Johnny G Plate ditahan. l Istimewa

sukabumiheadline.com l Mantan Menteri Komunikasi dan Informatika (Menkominfo) Johnny G Plate mulai menabuh genderang perlawanan.

Ia membantah keterlibatan dirinya di kasus korupsi penyediaan menara base transceiver station (BTS) 4G dan infrastruktur pendukung 1, 2, 3, 4, dan 5 Bakti Kementerian Komunikasi dan Informatika (Kemenkominfo) tahun 2020-2022.

Melalui pengacaranya, Achmad Cholidin, eks Sekjen Partai Nasdem itu melawan balik dakwaan Jaksa Penuntut Umum (JPU) melalui eksepsi atau nota keberatan yang dibacakan dalam sidang di Pengadilan Tindak Pidana Korupsi (Tipikor) Jakarta Pusat, pada Selasa (4/7/2023).

ADVERTISEMENT

SCROLL TO RESUME CONTENT

Meski demikian, Johnny G Plate tidak menyampaikan eksepsi pribadinya.

Achmad Cholidin keberatan kliennya dituding memiliki niat koruptif dalam melaksanakan pengadaan proyek BTS 4G di Kemenkominfo.

Achmad memprotes narasi yang menyebut seakan-akan rencana pembangunan 7.904 tower BTS 4G pada 2021-2022 dicetuskan tanpa kajian. Ia juga menepis tudingan bahwa proyek pembangunan menara pemancar itu bertujuan merampok uang negara karena pengadaan BTS 4G di Kominfo merupakan wujud pelaksanaan dari arahan Presiden Joko Widodo (Jokowi).

“Faktanya pengadaan BTS 4G 2021-20222 adalah penjabaran pelaksanaan arahan Presiden RI yang disampaikan dalam berbagai rapat terbatas dan rapat internal kabinet,” kata Achmad di ruang sidang Hatta Ali.

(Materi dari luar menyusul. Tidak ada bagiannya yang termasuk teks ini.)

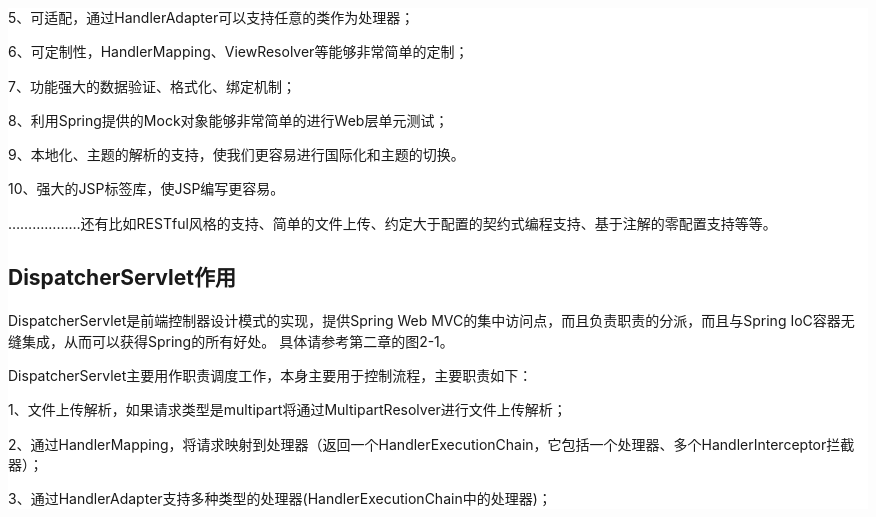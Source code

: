 



5、可适配，通过HandlerAdapter可以支持任意的类作为处理器；





6、可定制性，HandlerMapping、ViewResolver等能够非常简单的定制；





7、功能强大的数据验证、格式化、绑定机制；





8、利用Spring提供的Mock对象能够非常简单的进行Web层单元测试；





9、本地化、主题的解析的支持，使我们更容易进行国际化和主题的切换。





10、强大的JSP标签库，使JSP编写更容易。





………………还有比如RESTful风格的支持、简单的文件上传、约定大于配置的契约式编程支持、基于注解的零配置支持等等。





## DispatcherServlet作用





DispatcherServlet是前端控制器设计模式的实现，提供Spring Web MVC的集中访问点，而且负责职责的分派，而且与Spring IoC容器无缝集成，从而可以获得Spring的所有好处。 具体请参考第二章的图2-1。





DispatcherServlet主要用作职责调度工作，本身主要用于控制流程，主要职责如下：





1、文件上传解析，如果请求类型是multipart将通过MultipartResolver进行文件上传解析；





2、通过HandlerMapping，将请求映射到处理器（返回一个HandlerExecutionChain，它包括一个处理器、多个HandlerInterceptor拦截器）；





3、通过HandlerAdapter支持多种类型的处理器(HandlerExecutionChain中的处理器)；
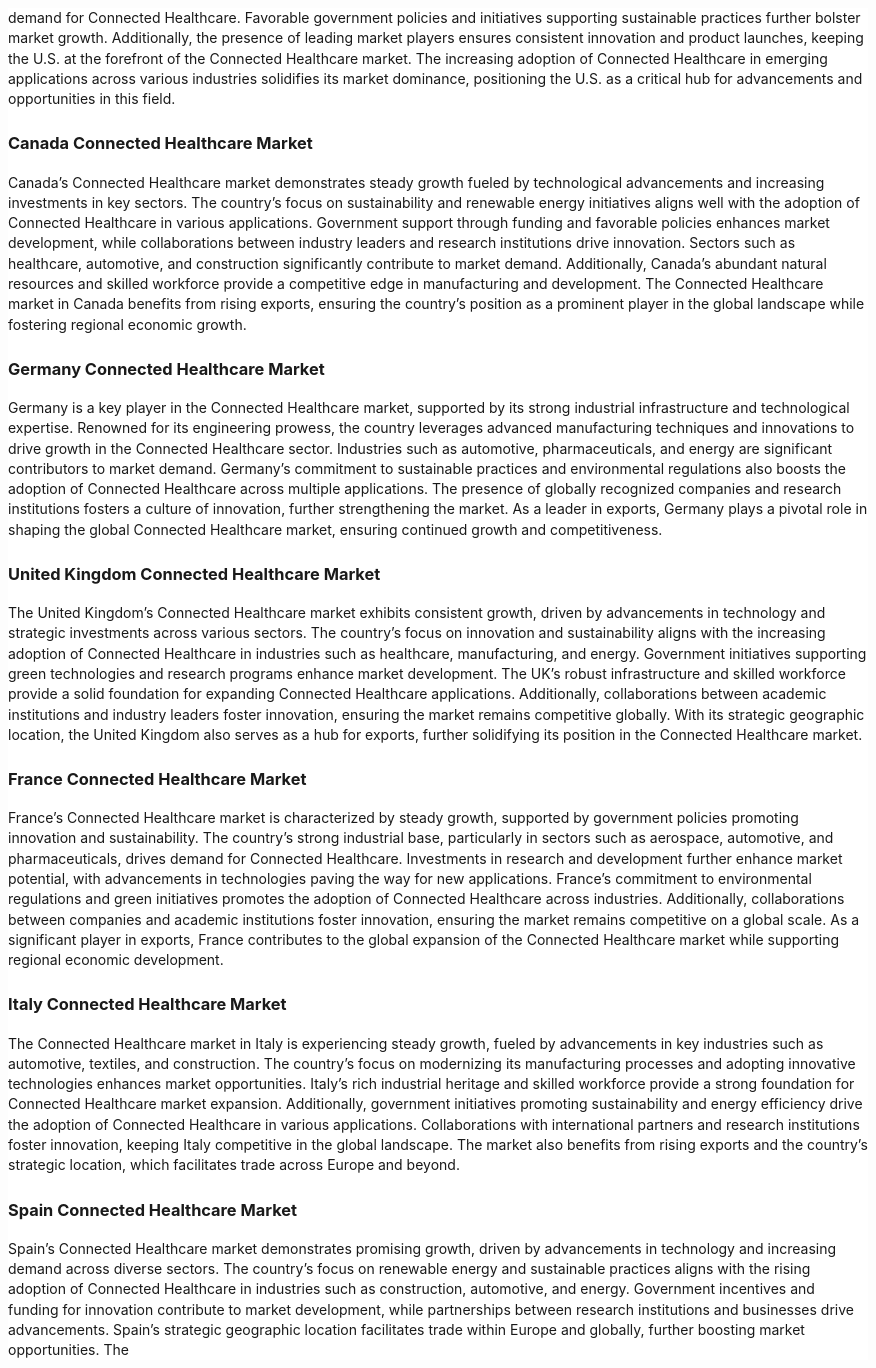 demand for Connected Healthcare. Favorable government policies and initiatives supporting sustainable practices further bolster market growth. Additionally, the presence of leading market players ensures consistent innovation and product launches, keeping the U.S. at the forefront of the Connected Healthcare market. The increasing adoption of Connected Healthcare in emerging applications across various industries solidifies its market dominance, positioning the U.S. as a critical hub for advancements and opportunities in this field.</p><h3>Canada Connected Healthcare Market</h3><p>Canada&rsquo;s Connected Healthcare market demonstrates steady growth fueled by technological advancements and increasing investments in key sectors. The country&rsquo;s focus on sustainability and renewable energy initiatives aligns well with the adoption of Connected Healthcare in various applications. Government support through funding and favorable policies enhances market development, while collaborations between industry leaders and research institutions drive innovation. Sectors such as healthcare, automotive, and construction significantly contribute to market demand. Additionally, Canada&rsquo;s abundant natural resources and skilled workforce provide a competitive edge in manufacturing and development. The Connected Healthcare market in Canada benefits from rising exports, ensuring the country&rsquo;s position as a prominent player in the global landscape while fostering regional economic growth.</p><h3>Germany Connected Healthcare Market</h3><p>Germany is a key player in the Connected Healthcare market, supported by its strong industrial infrastructure and technological expertise. Renowned for its engineering prowess, the country leverages advanced manufacturing techniques and innovations to drive growth in the Connected Healthcare sector. Industries such as automotive, pharmaceuticals, and energy are significant contributors to market demand. Germany&rsquo;s commitment to sustainable practices and environmental regulations also boosts the adoption of Connected Healthcare across multiple applications. The presence of globally recognized companies and research institutions fosters a culture of innovation, further strengthening the market. As a leader in exports, Germany plays a pivotal role in shaping the global Connected Healthcare market, ensuring continued growth and competitiveness.</p><h3>United Kingdom Connected Healthcare Market</h3><p>The United Kingdom&rsquo;s Connected Healthcare market exhibits consistent growth, driven by advancements in technology and strategic investments across various sectors. The country&rsquo;s focus on innovation and sustainability aligns with the increasing adoption of Connected Healthcare in industries such as healthcare, manufacturing, and energy. Government initiatives supporting green technologies and research programs enhance market development. The UK&rsquo;s robust infrastructure and skilled workforce provide a solid foundation for expanding Connected Healthcare applications. Additionally, collaborations between academic institutions and industry leaders foster innovation, ensuring the market remains competitive globally. With its strategic geographic location, the United Kingdom also serves as a hub for exports, further solidifying its position in the Connected Healthcare market.</p><h3>France Connected Healthcare Market</h3><p>France&rsquo;s Connected Healthcare market is characterized by steady growth, supported by government policies promoting innovation and sustainability. The country&rsquo;s strong industrial base, particularly in sectors such as aerospace, automotive, and pharmaceuticals, drives demand for Connected Healthcare. Investments in research and development further enhance market potential, with advancements in technologies paving the way for new applications. France&rsquo;s commitment to environmental regulations and green initiatives promotes the adoption of Connected Healthcare across industries. Additionally, collaborations between companies and academic institutions foster innovation, ensuring the market remains competitive on a global scale. As a significant player in exports, France contributes to the global expansion of the Connected Healthcare market while supporting regional economic development.</p><h3>Italy Connected Healthcare Market</h3><p>The Connected Healthcare market in Italy is experiencing steady growth, fueled by advancements in key industries such as automotive, textiles, and construction. The country&rsquo;s focus on modernizing its manufacturing processes and adopting innovative technologies enhances market opportunities. Italy&rsquo;s rich industrial heritage and skilled workforce provide a strong foundation for Connected Healthcare market expansion. Additionally, government initiatives promoting sustainability and energy efficiency drive the adoption of Connected Healthcare in various applications. Collaborations with international partners and research institutions foster innovation, keeping Italy competitive in the global landscape. The market also benefits from rising exports and the country&rsquo;s strategic location, which facilitates trade across Europe and beyond.</p><h3>Spain Connected Healthcare Market</h3><p>Spain&rsquo;s Connected Healthcare market demonstrates promising growth, driven by advancements in technology and increasing demand across diverse sectors. The country&rsquo;s focus on renewable energy and sustainable practices aligns with the rising adoption of Connected Healthcare in industries such as construction, automotive, and energy. Government incentives and funding for innovation contribute to market development, while partnerships between research institutions and businesses drive advancements. Spain&rsquo;s strategic geographic location facilitates trade within Europe and globally, further boosting market opportunities. The
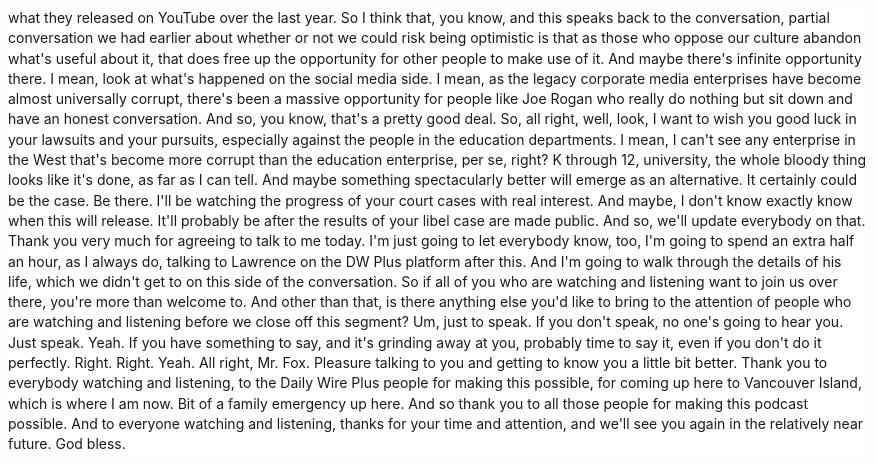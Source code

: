 what they released on YouTube over the last year. So I think that, you know, and this speaks back to the conversation, partial conversation we had earlier about whether or not we could risk being optimistic is that as those who oppose our culture abandon what's useful about it, that does free up the opportunity for other people to make use of it. And maybe there's infinite opportunity there. I mean, look at what's happened on the social media side. I mean, as the legacy corporate media enterprises have become almost universally corrupt, there's been a massive opportunity for people like Joe Rogan who really do nothing but sit down and have an honest conversation. And so, you know, that's a pretty good deal. So, all right, well, look, I want to wish you good luck in your lawsuits and your pursuits, especially against the people in the education departments. I mean, I can't see any enterprise in the West that's become more corrupt than the education enterprise, per se, right? K through 12, university, the whole bloody thing looks like it's done, as far as I can tell. And maybe something spectacularly better will emerge as an alternative. It certainly could be the case. Be there. I'll be watching the progress of your court cases with real interest. And maybe, I don't know exactly know when this will release. It'll probably be after the results of your libel case are made public. And so, we'll update everybody on that. Thank you very much for agreeing to talk to me today. I'm just going to let everybody know, too, I'm going to spend an extra half an hour, as I always do, talking to Lawrence on the DW Plus platform after this. And I'm going to walk through the details of his life, which we didn't get to on this side of the conversation. So if all of you who are watching and listening want to join us over there, you're more than welcome to. And other than that, is there anything else you'd like to bring to the attention of people who are watching and listening before we close off this segment? Um, just to speak. If you don't speak, no one's going to hear you. Just speak. Yeah. If you have something to say, and it's grinding away at you, probably time to say it, even if you don't do it perfectly. Right. Right. Yeah. All right, Mr. Fox. Pleasure talking to you and getting to know you a little bit better. Thank you to everybody watching and listening, to the Daily Wire Plus people for making this possible, for coming up here to Vancouver Island, which is where I am now. Bit of a family emergency up here. And so thank you to all those people for making this podcast possible. And to everyone watching and listening, thanks for your time and attention, and we'll see you again in the relatively near future. God bless.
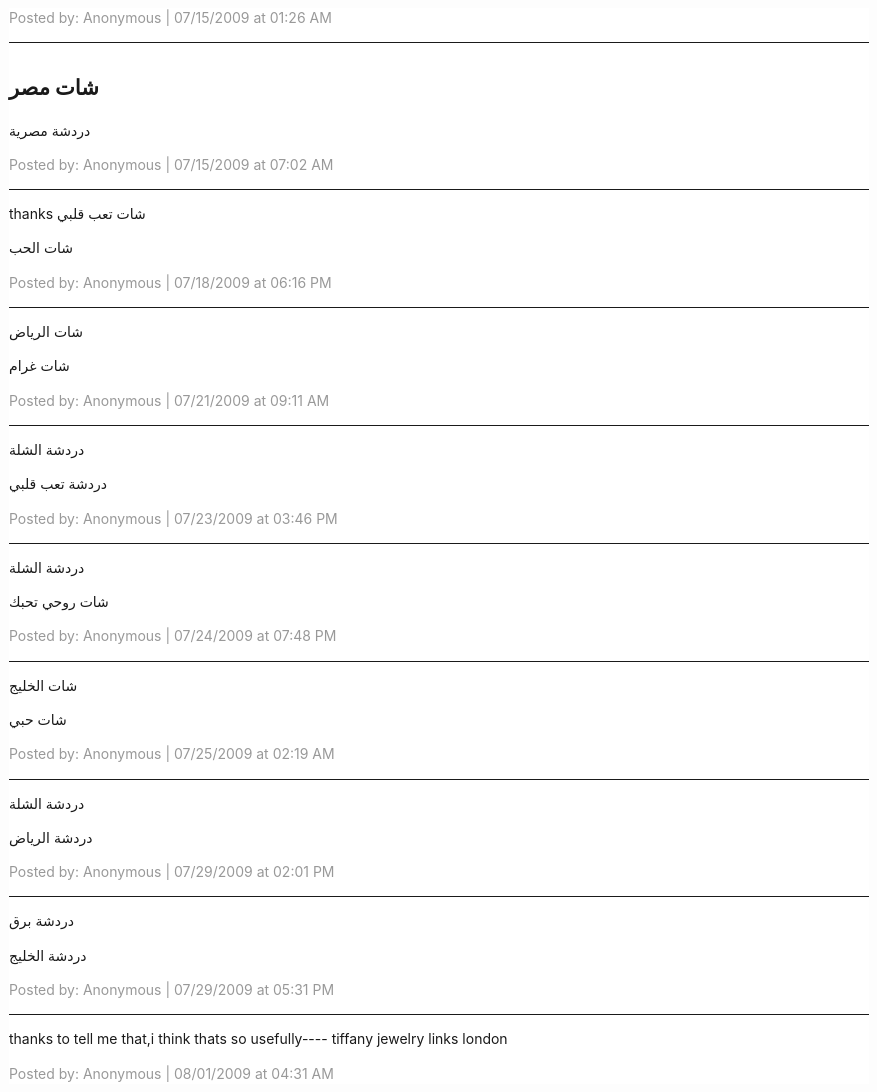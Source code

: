 <span style="color:#999">Posted by: Anonymous | 07/15/2009 at 01:26 AM</span>

---

شات مصر
--
دردشة مصرية

<span style="color:#999">Posted by: Anonymous | 07/15/2009 at 07:02 AM</span>

---

thanks 
شات تعب قلبي

شات الحب

<span style="color:#999">Posted by: Anonymous | 07/18/2009 at 06:16 PM</span>

---

شات الرياض 

شات غرام

<span style="color:#999">Posted by: Anonymous | 07/21/2009 at 09:11 AM</span>

---

دردشة الشلة 


دردشة تعب قلبي

<span style="color:#999">Posted by: Anonymous | 07/23/2009 at 03:46 PM</span>

---

دردشة الشلة


شات روحي تحبك

<span style="color:#999">Posted by: Anonymous | 07/24/2009 at 07:48 PM</span>

---

شات الخليج 

شات حبي

<span style="color:#999">Posted by: Anonymous | 07/25/2009 at 02:19 AM</span>

---

دردشة الشلة 

دردشة الرياض

<span style="color:#999">Posted by: Anonymous | 07/29/2009 at 02:01 PM</span>

---

دردشة برق 


دردشة الخليج

<span style="color:#999">Posted by: Anonymous | 07/29/2009 at 05:31 PM</span>

---

thanks to tell me that,i think thats so usefully----
tiffany jewelry 
links london

<span style="color:#999">Posted by: Anonymous | 08/01/2009 at 04:31 AM</span>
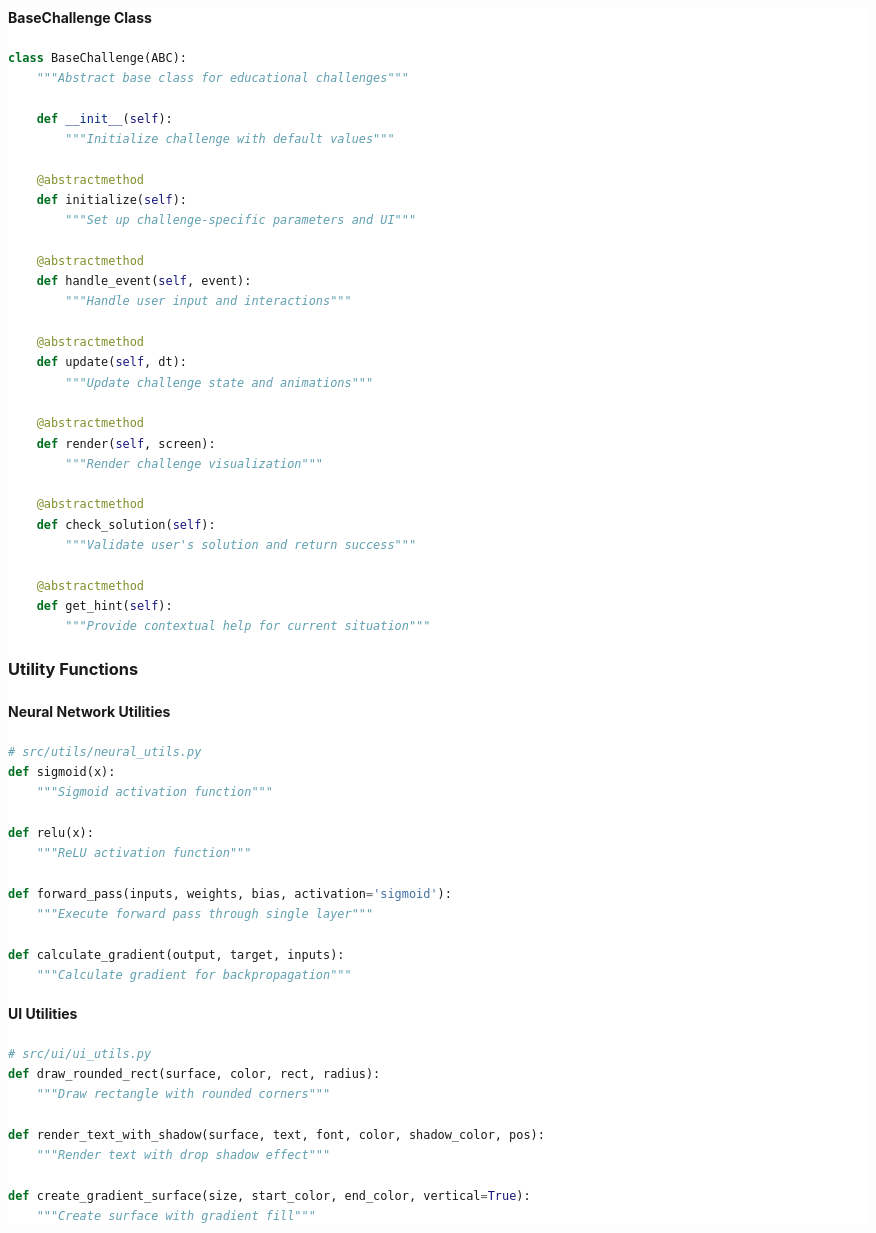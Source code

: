 #### BaseChallenge Class
```python
class BaseChallenge(ABC):
    """Abstract base class for educational challenges"""
    
    def __init__(self):
        """Initialize challenge with default values"""
        
    @abstractmethod
    def initialize(self):
        """Set up challenge-specific parameters and UI"""
        
    @abstractmethod
    def handle_event(self, event):
        """Handle user input and interactions"""
        
    @abstractmethod
    def update(self, dt):
        """Update challenge state and animations"""
        
    @abstractmethod
    def render(self, screen):
        """Render challenge visualization"""
        
    @abstractmethod
    def check_solution(self):
        """Validate user's solution and return success"""
        
    @abstractmethod
    def get_hint(self):
        """Provide contextual help for current situation"""
```

### Utility Functions

#### Neural Network Utilities
```python
# src/utils/neural_utils.py
def sigmoid(x):
    """Sigmoid activation function"""
    
def relu(x):
    """ReLU activation function"""
    
def forward_pass(inputs, weights, bias, activation='sigmoid'):
    """Execute forward pass through single layer"""
    
def calculate_gradient(output, target, inputs):
    """Calculate gradient for backpropagation"""
```

#### UI Utilities
```python
# src/ui/ui_utils.py
def draw_rounded_rect(surface, color, rect, radius):
    """Draw rectangle with rounded corners"""
    
def render_text_with_shadow(surface, text, font, color, shadow_color, pos):
    """Render text with drop shadow effect"""
    
def create_gradient_surface(size, start_color, end_color, vertical=True):
    """Create surface with gradient fill"""
```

Achmad juga membeberkan bahwa Jokowi menyampaikan arahan dalam sejumlah rapat terbatas internal Kabinet Indonesia Maju.

Dalam rapat terbatas 12 Mei 2020, melalui video conference, Jokowi memberikan arahan agar transformasi bagi pelaku usaha mikro kecil menengah (UMKM) dipercepat.

Arahan lainnya disampaikan pada rapat terbatas kabinet 4 Juni 2020 mengenai Peta Jalan Pendidikan tahun 2020-2035. Saat itu, kata Achmad, Jokowi memberikan arahan kepada kliennya mengenai kebutuhan investasi infrastruktur telekomunikasi.

Dalam rapat itu terdapat satu lembar kertas berisi kekurangan infrastruktur dan anggaran yang dibutuhkan. Kebutuhan itu dipenuhi dengan dana swasta maupun pemerintah.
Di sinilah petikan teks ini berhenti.